Responsible Adoption & Workflow Design
Responsible AI workflow design
Design AI-assisted workflows with clear use cases, boundaries, review points, and ownership.
5 min readWorkflow design
Workplace example
Draft Q&A workflow
A policy team uses AI to turn approved policy notes into a draft Q&A. The workflow is suitable if source material is approved, the draft is reviewed by a policy owner, and final publication remains human-approved.
What this means
- •A responsible AI workflow defines the task, users, data, risks, review points, expected benefit, and owner before the workflow scales.
- •It separates what AI can do from what a person must review, approve, or decide.
- •A workflow should start small enough to learn safely.
Why it matters
- •Ad hoc AI use can spread faster than governance, training, or quality controls.
- •A good workflow makes accountability and review visible.
- •Teams need a way to decide whether to scale, limit, redesign, or stop AI use.
Common mistakes
- •Starting with a tool instead of a use case.
- •Optimising only for speed.
- •Scaling before the risks, review points, and support needs are clear.
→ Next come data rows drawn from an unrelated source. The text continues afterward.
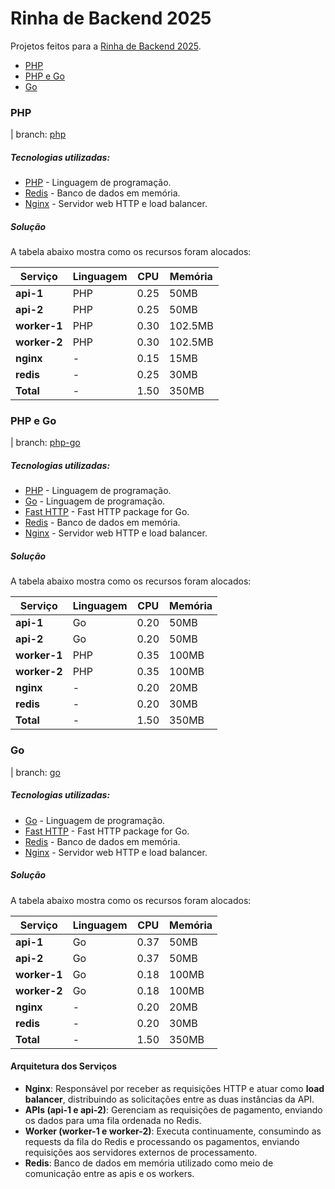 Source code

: # Rinha de Backend 2025

Projetos feitos para a [Rinha de Backend 2025](https://github.com/zanfranceschi/rinha-de-backend-2025).

- [PHP](https://github.com/flads/rinha25/tree/php?tab=readme-ov-file#php)
- [PHP e Go](https://github.com/flads/rinha25/tree/php-go?tab=readme-ov-file#php-e-go)
- [Go](https://github.com/flads/rinha25/tree/php-go?tab=readme-ov-file#go)

### PHP

| branch: [php](https://github.com/flads/rinha25/tree/php)

##### Tecnologias utilizadas:

* [PHP](https://www.php.net/releases/8.4/en.php) - Linguagem de programação.
* [Redis](https://redis.io/) - Banco de dados em memória.
* [Nginx](https://nginx.org/) - Servidor web HTTP e load balancer.

##### Solução

A tabela abaixo mostra como os recursos foram alocados:

| Serviço      | Linguagem | CPU  | Memória   |
|--------------|-----------|------|-----------|
| **api-1**    | PHP       | 0.25 | 50MB      |
| **api-2**    | PHP       | 0.25 | 50MB      |
| **worker-1** | PHP       | 0.30 | 102.5MB   |
| **worker-2** | PHP       | 0.30 | 102.5MB   |
| **nginx**    | -         | 0.15 | 15MB      |
| **redis**    | -         | 0.25 | 30MB      |
| **Total**    | -         | 1.50 | 350MB     |

### PHP e Go

| branch: [php-go](https://github.com/flads/rinha25/tree/php-go)

##### Tecnologias utilizadas:

* [PHP](https://www.php.net/releases/8.4/en.php) - Linguagem de programação.
* [Go](https://go.dev/) - Linguagem de programação.
* [Fast HTTP](https://github.com/valyala/fasthttp) - Fast HTTP package for Go.
* [Redis](https://redis.io/) - Banco de dados em memória.
* [Nginx](https://nginx.org/) - Servidor web HTTP e load balancer.

##### Solução

A tabela abaixo mostra como os recursos foram alocados:

| Serviço      | Linguagem | CPU  | Memória   |
|--------------|-----------|------|-----------|
| **api-1**    | Go        | 0.20 | 50MB      |
| **api-2**    | Go        | 0.20 | 50MB      |
| **worker-1** | PHP       | 0.35 | 100MB     |
| **worker-2** | PHP       | 0.35 | 100MB     |
| **nginx**    | -         | 0.20 | 20MB      |
| **redis**    | -         | 0.20 | 30MB      |
| **Total**    | -         | 1.50 | 350MB     |

### Go

| branch: [go](https://github.com/flads/rinha25/tree/go)

##### Tecnologias utilizadas:

* [Go](https://go.dev/) - Linguagem de programação.
* [Fast HTTP](https://github.com/valyala/fasthttp) - Fast HTTP package for Go.
* [Redis](https://redis.io/) - Banco de dados em memória.
* [Nginx](https://nginx.org/) - Servidor web HTTP e load balancer.

##### Solução

A tabela abaixo mostra como os recursos foram alocados:

| Serviço      | Linguagem | CPU  | Memória   |
|--------------|-----------|------|-----------|
| **api-1**    | Go        | 0.37 | 50MB      |
| **api-2**    | Go        | 0.37 | 50MB      |
| **worker-1** | Go        | 0.18 | 100MB     |
| **worker-2** | Go        | 0.18 | 100MB     |
| **nginx**    | -         | 0.20 | 20MB      |
| **redis**    | -         | 0.20 | 30MB      |
| **Total**    | -         | 1.50 | 350MB     |

#### Arquitetura dos Serviços

- **Nginx**: Responsável por receber as requisições HTTP e atuar como **load balancer**, distribuindo as solicitações entre as duas instâncias da API.
- **APIs (api-1 e api-2)**: Gerenciam as requisições de pagamento, enviando os dados para uma fila ordenada no Redis.
- **Worker (worker-1 e worker-2)**: Executa continuamente, consumindo as requests da fila do Redis e processando os pagamentos, enviando requisições aos servidores externos de processamento.
- **Redis**: Banco de dados em memória utilizado como meio de comunicação entre as apis e os workers.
What good judgement looks like
- •Define the workflow in before, during, and after steps.
- •Name the data, risks, users, and review points.
- •Agree who owns ongoing review and improvement.
Try this at work
- •Choose one candidate workflow.
- •Write what AI may do, what a person must review, and what should never be delegated.
- •List what would need to be true before wider rollout.
How this helps your reassessment
- •You can rank workflows by suitability for AI assistance.
- •You can define boundaries and review points.
- •You know what must be in place before scaling.